Just like before, the action involves two high school girls: risk-averse, straight A student Megan Landry (Sadie Stanley) and Isabella LaRue (Lexi Underwood), the wealthy daughter of diplomats. The latter girl is essentially an exchange student who comes to stay with Megan and her family – mom Debbie (KaDee Strickland) and younger sister Lily (Jenna Lamb) – for a year in the small Pacific North West tourist town of Chatam.
The earliest of the three timelines is July 1999, when Isabella first arrives on the eve of Ocean Bloom Festival. Almost immediately the girls get off on the wrong foot. Megan has to relinquish her incredibly cool Air Stream camper for the new girl, and Isabella arrives with expensive welcome gifts, which makes poor, proud Megan bristle. Isabella takes every opportunity to talk about her worldly travels and how she is looking forward to spending time in a small town, which she doesn’t realize sounds both condescending and a little disingenuous.

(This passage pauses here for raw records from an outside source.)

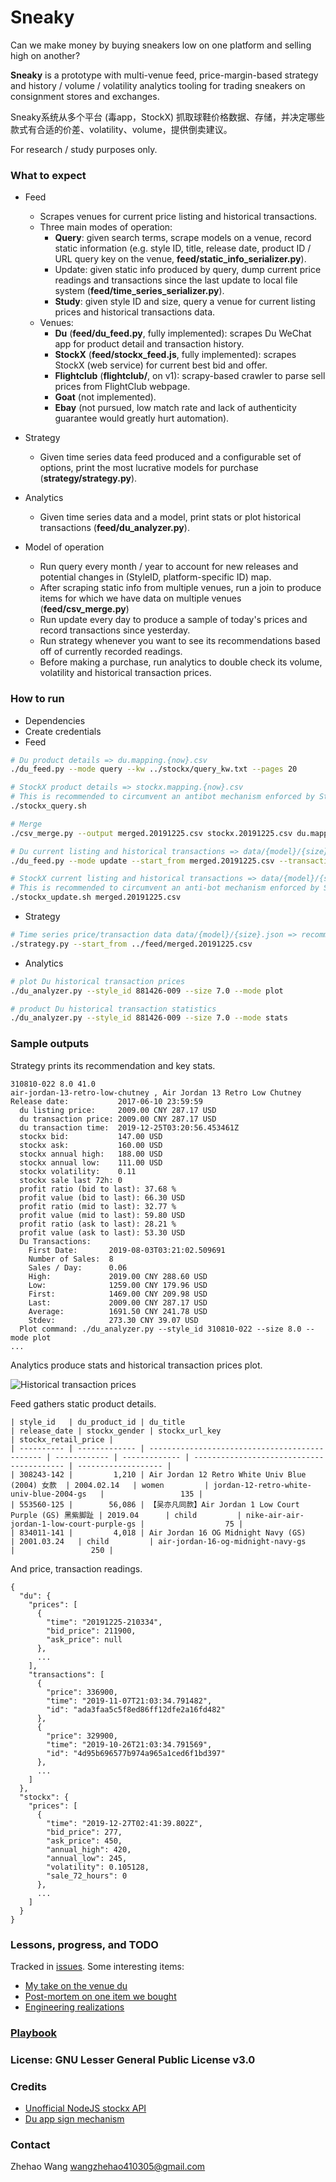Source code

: # Sneaky

Can we make money by buying sneakers low on one platform and selling high on another?

**Sneaky** is a prototype with multi-venue feed, price-margin-based strategy and history / volume / volatility analytics tooling for trading sneakers on consignment stores and exchanges.

Sneaky系统从多个平台 (毒app，StockX) 抓取球鞋价格数据、存储，并决定哪些款式有合适的价差、volatility、volume，提供倒卖建议。

For research / study purposes only.

### What to expect

* Feed
  * Scrapes venues for current price listing and historical transactions.
  * Three main modes of operation:
    * **Query**: given search terms, scrape models on a venue, record static information (e.g. style ID, title, release date, product ID / URL query key on the venue, __feed/static_info_serializer.py__).
    * Update: given static info produced by query, dump current price readings and transactions since the last update to local file system (__feed/time_series_serializer.py__).
    * **Study**: given style ID and size, query a venue for current listing prices and historical transactions data.
  * Venues:
    * **Du** (__feed/du_feed.py__, fully implemented): scrapes Du WeChat app for product detail and transaction history.
    * **StockX** (__feed/stockx_feed.js__, fully implemented): scrapes StockX (web service) for current best bid and offer.
    * **Flightclub** (__flightclub/__, on v1): scrapy-based crawler to parse sell prices from FlightClub webpage.
    * **Goat** (not implemented).
    * **Ebay** (not pursued, low match rate and lack of authenticity guarantee would greatly hurt automation).
* Strategy
  * Given time series data feed produced and a configurable set of options, print the most lucrative models for purchase (__strategy/strategy.py__).
* Analytics
  * Given time series data and a model, print stats or plot historical transactions (__feed/du_analyzer.py__).

* Model of operation
  * Run query every month / year to account for new releases and potential changes in (StyleID, platform-specific ID) map.
  * After scraping static info from multiple venues, run a join to produce items for which we have data on multiple venues (__feed/csv_merge.py__)
  * Run update every day to produce a sample of today's prices and record transactions since yesterday.
  * Run strategy whenever you want to see its recommendations based off of currently recorded readings.
  * Before making a purchase, run analytics to double check its volume, volatility and historical transaction prices.

### How to run

* Dependencies
* Create credentials
* Feed
```sh
# Du product details => du.mapping.{now}.csv
./du_feed.py --mode query --kw ../stockx/query_kw.txt --pages 20

# StockX product details => stockx.mapping.{now}.csv
# This is recommended to circumvent an antibot mechanism enforced by StockX
./stockx_query.sh

# Merge
./csv_merge.py --output merged.20191225.csv stockx.20191225.csv du.mapping.20191221-150959.csv 

# Du current listing and historical transactions => data/{model}/{size}.json
./du_feed.py --mode update --start_from merged.20191225.csv --transaction_history_date 20190801 --transaction_history_maxpage 20 --min_interval_seconds 3600

# StockX current listing and historical transactions => data/{model}/{size}.json
# This is recommended to circumvent an anti-bot mechanism enforced by StockX
./stockx_update.sh merged.20191225.csv
```
* Strategy
```sh
# Time series price/transaction data data/{model}/{size}.json => recommendations
./strategy.py --start_from ../feed/merged.20191225.csv
```
* Analytics
```sh
# plot Du historical transaction prices
./du_analyzer.py --style_id 881426-009 --size 7.0 --mode plot

# product Du historical transaction statistics
./du_analyzer.py --style_id 881426-009 --size 7.0 --mode stats
```

### Sample outputs

Strategy prints its recommendation and key stats.
```
310810-022 8.0 41.0
air-jordan-13-retro-low-chutney , Air Jordan 13 Retro Low Chutney
Release date:           2017-06-10 23:59:59
  du listing price:     2009.00 CNY 287.17 USD
  du transaction price: 2009.00 CNY 287.17 USD
  du transaction time:  2019-12-25T03:20:56.453461Z
  stockx bid:           147.00 USD
  stockx ask:           160.00 USD
  stockx annual high:   188.00 USD
  stockx annual low:    111.00 USD
  stockx volatility:    0.11
  stockx sale last 72h: 0
  profit ratio (bid to last): 37.68 %
  profit value (bid to last): 66.30 USD
  profit ratio (mid to last): 32.77 %
  profit value (mid to last): 59.80 USD
  profit ratio (ask to last): 28.21 %
  profit value (ask to last): 53.30 USD
  Du Transactions:
    First Date:       2019-08-03T03:21:02.509691
    Number of Sales:  8
    Sales / Day:      0.06
    High:             2019.00 CNY 288.60 USD
    Low:              1259.00 CNY 179.96 USD
    First:            1469.00 CNY 209.98 USD
    Last:             2009.00 CNY 287.17 USD
    Average:          1691.50 CNY 241.78 USD
    Stdev:            273.30 CNY 39.07 USD
  Plot command: ./du_analyzer.py --style_id 310810-022 --size 8.0 --mode plot
...
```

Analytics produce stats and historical transaction prices plot.

![Historical transaction prices](docs/BQ6623-800.9.5.png)

Feed gathers static product details.
```
| style_id   | du_product_id | du_title                                       | release_date | stockx_gender | stockx_url_key                            | stockx_retail_price |
| ---------- | ------------- | ---------------------------------------------- | ------------ | ------------- | ----------------------------------------- | ------------------- |
| 308243-142 |         1,210 | Air Jordan 12 Retro White Univ Blue (2004) 女款  | 2004.02.14   | women         | jordan-12-retro-white-univ-blue-2004-gs   |                 135 |
| 553560-125 |        56,086 | 【吴亦凡同款】Air Jordan 1 Low Court Purple (GS) 黑紫脚趾 | 2019.04      | child         | nike-air-air-jordan-1-low-court-purple-gs |                  75 |
| 834011-141 |         4,018 | Air Jordan 16 OG Midnight Navy (GS)            | 2001.03.24   | child         | air-jordan-16-og-midnight-navy-gs         |                 250 |
```

And price, transaction readings.
```
{
  "du": {
    "prices": [
      {
        "time": "20191225-210334",
        "bid_price": 211900,
        "ask_price": null
      },
      ...
    ],
    "transactions": [
      {
        "price": 336900,
        "time": "2019-11-07T21:03:34.791482",
        "id": "ada3faa5c5f8ed86ff12dfe2a16fd482"
      },
      {
        "price": 329900,
        "time": "2019-10-26T21:03:34.791569",
        "id": "4d95b696577b974a965a1ced6f1bd397"
      },
      ...
    ]
  },
  "stockx": {
    "prices": [
      {
        "time": "2019-12-27T02:41:39.802Z",
        "bid_price": 277,
        "ask_price": 450,
        "annual_high": 420,
        "annual_low": 245,
        "volatility": 0.105128,
        "sale_72_hours": 0
      },
      ...
    ]
  }
}
```

### Lessons, progress, and TODO

Tracked in [issues](https://github.com/zhehaowang/sneaky/issues).
Some interesting items:
* [My take on the venue du](https://github.com/zhehaowang/sneaky/issues/55)
* [Post-mortem on one item we bought](https://github.com/zhehaowang/sneaky/issues/54)
* [Engineering realizations](https://github.com/zhehaowang/sneaky/issues/56)

### [Playbook](docs/playbook.md)

### License: GNU Lesser General Public License v3.0

### Credits

* [Unofficial NodeJS stockx API](https://github.com/matthew1232/stockx-api)
* [Du app sign mechanism](https://github.com/luo1994/du-app-sign)

### Contact

Zhehao Wang wangzhehao410305@gmail.com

While the color scheme for July 99 is warm yellows and oranges, the Christmas-set Winter 1999 time period is bathed in cool blues and greys. The friendship that eventually developed over the Summer has blossomed into a “ride or die” sisterhood, though there’s tension and distrust brewing over a sex tape featuring one of the girls and Luke (Griffin Gluck), a local boy who is currently dating Megan, but dated Isabella back in summer.
Luke also happens to be the son of the most powerful man in town, Steve Chambers (Paul Adelstein), who regularly berates Luke and his older brother Brent (Braeden De La Garza) about the importance of family, appearances, and reputation above all else. The fact that both girls are involved with Luke while Debbie is Steve’s employee (and – in the Winter scenes – his girlfriend) makes everything more complicated.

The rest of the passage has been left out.